Problem details:
The records follow. Filter them to the lines that hold "subsubsection".

Supplied data:
::::::
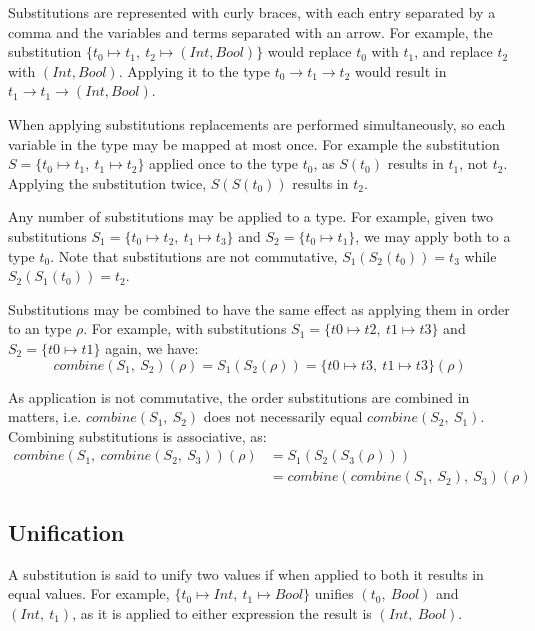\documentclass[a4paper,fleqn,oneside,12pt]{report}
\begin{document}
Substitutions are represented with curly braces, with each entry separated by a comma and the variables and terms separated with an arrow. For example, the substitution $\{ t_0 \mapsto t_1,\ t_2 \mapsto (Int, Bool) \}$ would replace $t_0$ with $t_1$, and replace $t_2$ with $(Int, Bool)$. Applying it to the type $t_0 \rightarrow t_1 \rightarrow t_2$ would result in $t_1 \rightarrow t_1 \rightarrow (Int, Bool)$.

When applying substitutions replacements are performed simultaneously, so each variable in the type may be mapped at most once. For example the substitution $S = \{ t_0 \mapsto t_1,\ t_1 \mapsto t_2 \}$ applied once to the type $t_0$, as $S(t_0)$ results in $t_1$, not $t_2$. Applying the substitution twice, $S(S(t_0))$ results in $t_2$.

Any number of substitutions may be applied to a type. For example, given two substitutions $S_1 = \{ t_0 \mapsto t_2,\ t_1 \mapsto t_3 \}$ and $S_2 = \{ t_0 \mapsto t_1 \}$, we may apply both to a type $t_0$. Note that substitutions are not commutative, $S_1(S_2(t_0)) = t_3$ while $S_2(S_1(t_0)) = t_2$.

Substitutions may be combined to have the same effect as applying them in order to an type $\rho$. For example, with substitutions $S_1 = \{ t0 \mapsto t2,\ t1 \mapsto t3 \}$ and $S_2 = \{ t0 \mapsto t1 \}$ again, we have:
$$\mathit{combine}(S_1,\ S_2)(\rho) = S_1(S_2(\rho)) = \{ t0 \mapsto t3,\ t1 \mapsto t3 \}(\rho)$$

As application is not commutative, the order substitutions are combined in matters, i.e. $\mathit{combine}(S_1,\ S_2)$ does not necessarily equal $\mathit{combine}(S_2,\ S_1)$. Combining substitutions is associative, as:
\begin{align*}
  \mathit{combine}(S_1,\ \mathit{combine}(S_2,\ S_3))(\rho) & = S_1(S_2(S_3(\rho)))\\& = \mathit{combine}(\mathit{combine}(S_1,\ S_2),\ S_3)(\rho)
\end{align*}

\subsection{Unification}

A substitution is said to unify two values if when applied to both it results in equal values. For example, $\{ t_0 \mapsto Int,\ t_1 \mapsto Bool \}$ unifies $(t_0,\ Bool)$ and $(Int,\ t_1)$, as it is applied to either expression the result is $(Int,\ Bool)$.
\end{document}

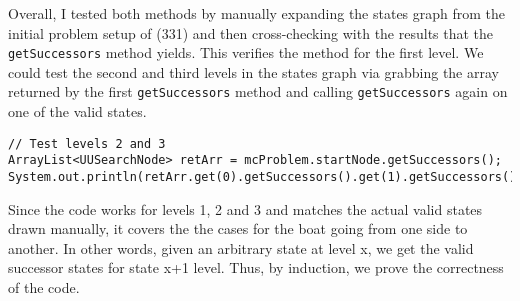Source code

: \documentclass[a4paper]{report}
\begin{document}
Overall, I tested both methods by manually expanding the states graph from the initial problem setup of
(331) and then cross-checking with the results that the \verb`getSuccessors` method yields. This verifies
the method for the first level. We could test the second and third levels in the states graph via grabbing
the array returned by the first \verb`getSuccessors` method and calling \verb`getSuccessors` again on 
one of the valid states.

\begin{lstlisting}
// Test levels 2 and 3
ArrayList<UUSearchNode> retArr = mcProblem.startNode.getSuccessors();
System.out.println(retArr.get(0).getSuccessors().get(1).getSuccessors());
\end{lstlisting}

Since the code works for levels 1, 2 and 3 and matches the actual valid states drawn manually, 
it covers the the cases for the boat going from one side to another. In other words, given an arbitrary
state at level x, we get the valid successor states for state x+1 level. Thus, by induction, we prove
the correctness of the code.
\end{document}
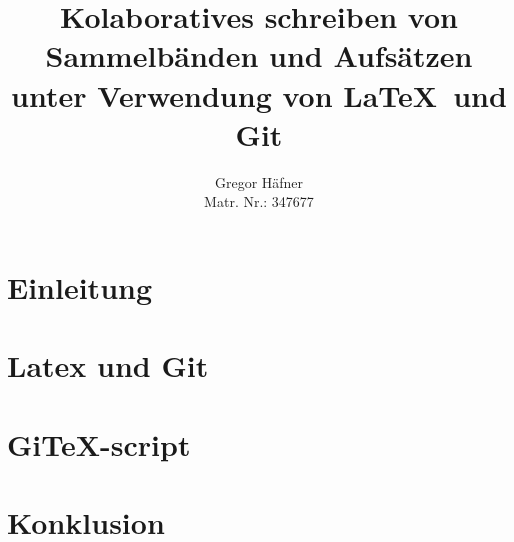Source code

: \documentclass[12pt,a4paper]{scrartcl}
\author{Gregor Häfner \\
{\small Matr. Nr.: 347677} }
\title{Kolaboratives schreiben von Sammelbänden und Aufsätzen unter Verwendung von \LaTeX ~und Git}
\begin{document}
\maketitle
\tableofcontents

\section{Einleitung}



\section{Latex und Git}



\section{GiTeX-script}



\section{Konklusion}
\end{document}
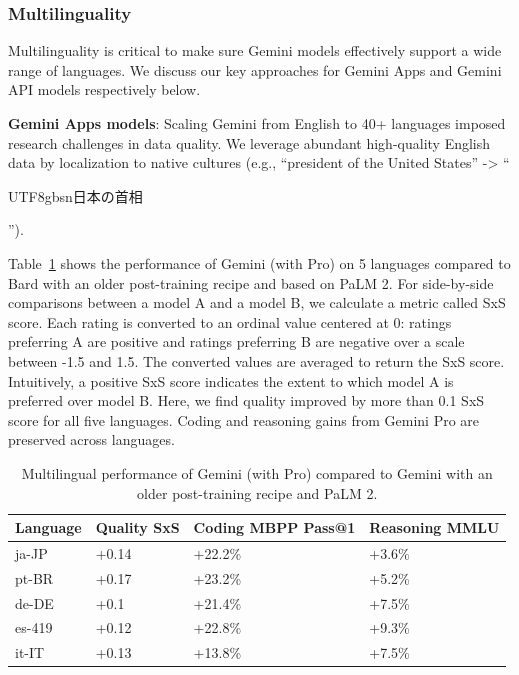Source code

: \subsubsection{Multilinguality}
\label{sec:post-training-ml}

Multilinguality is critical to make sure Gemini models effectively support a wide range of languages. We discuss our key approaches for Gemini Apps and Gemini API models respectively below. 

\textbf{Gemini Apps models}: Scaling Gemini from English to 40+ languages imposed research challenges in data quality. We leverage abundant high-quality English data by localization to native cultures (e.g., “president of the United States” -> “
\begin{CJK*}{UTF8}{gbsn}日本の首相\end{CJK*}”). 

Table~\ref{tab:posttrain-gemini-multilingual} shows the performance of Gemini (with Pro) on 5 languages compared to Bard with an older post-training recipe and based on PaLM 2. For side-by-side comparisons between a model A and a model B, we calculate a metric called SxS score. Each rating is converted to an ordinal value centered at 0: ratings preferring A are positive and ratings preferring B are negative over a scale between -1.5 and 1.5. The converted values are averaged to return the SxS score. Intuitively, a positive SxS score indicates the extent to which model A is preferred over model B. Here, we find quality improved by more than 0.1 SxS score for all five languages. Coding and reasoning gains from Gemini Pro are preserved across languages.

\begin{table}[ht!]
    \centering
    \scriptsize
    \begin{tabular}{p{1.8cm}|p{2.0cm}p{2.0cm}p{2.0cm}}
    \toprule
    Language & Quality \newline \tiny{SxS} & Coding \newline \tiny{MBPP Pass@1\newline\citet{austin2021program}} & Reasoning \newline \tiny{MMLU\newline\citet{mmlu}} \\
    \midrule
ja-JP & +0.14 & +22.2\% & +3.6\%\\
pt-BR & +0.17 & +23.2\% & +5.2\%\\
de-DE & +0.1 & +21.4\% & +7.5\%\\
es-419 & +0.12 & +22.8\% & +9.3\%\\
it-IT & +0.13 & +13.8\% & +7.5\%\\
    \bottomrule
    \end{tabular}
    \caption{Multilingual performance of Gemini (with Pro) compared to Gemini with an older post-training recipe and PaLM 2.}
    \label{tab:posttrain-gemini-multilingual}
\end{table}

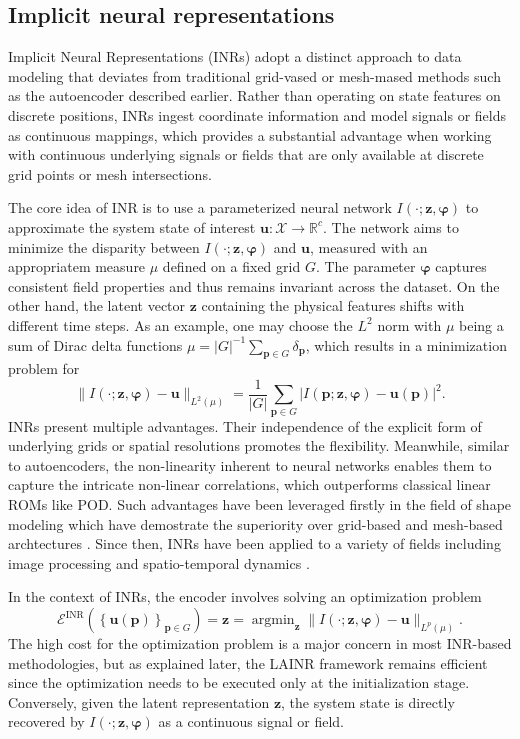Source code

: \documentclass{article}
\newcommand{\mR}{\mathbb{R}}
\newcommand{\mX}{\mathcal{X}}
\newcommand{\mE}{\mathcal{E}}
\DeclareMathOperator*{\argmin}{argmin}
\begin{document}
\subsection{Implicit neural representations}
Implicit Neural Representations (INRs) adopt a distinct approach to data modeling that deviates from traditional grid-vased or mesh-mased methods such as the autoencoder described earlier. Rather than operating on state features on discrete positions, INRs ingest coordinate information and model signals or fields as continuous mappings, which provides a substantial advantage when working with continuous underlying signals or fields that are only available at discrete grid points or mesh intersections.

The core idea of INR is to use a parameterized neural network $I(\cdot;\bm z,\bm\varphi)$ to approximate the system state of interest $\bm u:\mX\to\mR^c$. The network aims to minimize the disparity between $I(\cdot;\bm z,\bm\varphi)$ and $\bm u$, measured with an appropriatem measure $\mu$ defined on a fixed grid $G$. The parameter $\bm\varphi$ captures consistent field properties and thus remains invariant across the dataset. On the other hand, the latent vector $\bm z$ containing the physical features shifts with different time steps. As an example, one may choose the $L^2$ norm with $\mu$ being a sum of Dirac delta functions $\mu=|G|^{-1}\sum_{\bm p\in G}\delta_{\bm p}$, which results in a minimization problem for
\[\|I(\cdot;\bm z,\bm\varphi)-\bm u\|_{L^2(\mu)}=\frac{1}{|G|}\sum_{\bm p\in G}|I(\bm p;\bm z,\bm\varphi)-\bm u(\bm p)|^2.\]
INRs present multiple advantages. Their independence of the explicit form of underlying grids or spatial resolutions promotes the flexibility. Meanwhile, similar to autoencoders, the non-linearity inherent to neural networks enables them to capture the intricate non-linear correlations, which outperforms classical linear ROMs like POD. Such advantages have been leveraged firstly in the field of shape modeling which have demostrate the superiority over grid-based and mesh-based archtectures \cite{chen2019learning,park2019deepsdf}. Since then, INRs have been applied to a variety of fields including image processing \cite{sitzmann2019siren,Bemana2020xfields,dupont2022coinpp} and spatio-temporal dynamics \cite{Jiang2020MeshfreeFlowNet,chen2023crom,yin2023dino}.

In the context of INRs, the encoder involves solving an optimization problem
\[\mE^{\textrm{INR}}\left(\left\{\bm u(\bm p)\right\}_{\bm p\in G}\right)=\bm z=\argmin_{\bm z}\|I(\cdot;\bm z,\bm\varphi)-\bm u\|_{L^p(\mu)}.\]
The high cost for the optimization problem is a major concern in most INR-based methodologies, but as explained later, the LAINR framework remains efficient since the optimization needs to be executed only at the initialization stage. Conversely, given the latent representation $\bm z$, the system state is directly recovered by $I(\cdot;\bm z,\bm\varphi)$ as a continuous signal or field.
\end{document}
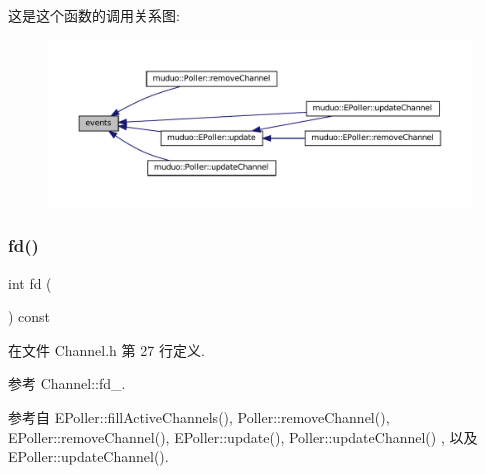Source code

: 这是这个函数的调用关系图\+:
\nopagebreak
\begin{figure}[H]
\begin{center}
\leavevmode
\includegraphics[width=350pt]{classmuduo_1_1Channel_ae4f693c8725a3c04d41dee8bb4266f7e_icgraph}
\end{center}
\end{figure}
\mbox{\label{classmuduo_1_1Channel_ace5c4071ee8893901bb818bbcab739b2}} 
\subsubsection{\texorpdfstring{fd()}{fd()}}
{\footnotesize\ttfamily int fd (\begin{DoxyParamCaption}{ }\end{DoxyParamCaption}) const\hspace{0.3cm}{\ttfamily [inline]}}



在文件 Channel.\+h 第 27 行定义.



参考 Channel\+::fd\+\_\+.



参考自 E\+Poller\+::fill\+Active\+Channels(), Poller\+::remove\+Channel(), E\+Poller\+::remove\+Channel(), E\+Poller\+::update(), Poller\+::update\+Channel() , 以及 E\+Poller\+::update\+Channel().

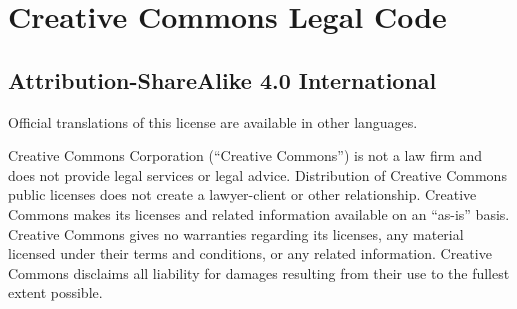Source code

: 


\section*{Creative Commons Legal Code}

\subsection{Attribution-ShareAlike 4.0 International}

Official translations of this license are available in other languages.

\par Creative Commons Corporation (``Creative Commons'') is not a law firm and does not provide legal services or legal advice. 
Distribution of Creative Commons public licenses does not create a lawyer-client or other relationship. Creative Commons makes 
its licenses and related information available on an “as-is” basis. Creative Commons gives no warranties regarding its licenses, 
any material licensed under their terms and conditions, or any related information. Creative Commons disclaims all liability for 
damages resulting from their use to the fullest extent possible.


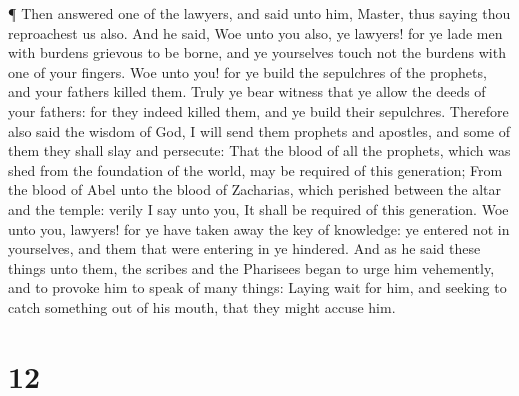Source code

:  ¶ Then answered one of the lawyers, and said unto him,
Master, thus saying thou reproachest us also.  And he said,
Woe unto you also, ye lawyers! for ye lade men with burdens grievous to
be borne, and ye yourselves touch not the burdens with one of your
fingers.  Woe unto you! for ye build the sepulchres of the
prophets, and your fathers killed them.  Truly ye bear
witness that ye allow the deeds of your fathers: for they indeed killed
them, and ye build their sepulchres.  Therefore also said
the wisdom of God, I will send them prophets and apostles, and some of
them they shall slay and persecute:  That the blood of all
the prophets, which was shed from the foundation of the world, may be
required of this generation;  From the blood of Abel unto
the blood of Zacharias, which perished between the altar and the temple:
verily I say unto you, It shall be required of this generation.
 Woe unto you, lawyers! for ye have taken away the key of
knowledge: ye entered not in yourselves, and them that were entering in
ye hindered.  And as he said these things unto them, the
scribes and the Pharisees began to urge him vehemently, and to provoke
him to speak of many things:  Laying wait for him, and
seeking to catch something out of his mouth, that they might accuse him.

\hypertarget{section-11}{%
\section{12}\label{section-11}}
::::::
Result:
: \subsubsection{Multilinguality}
\subsubsection{\texorpdfstring{fd()}{fd()}}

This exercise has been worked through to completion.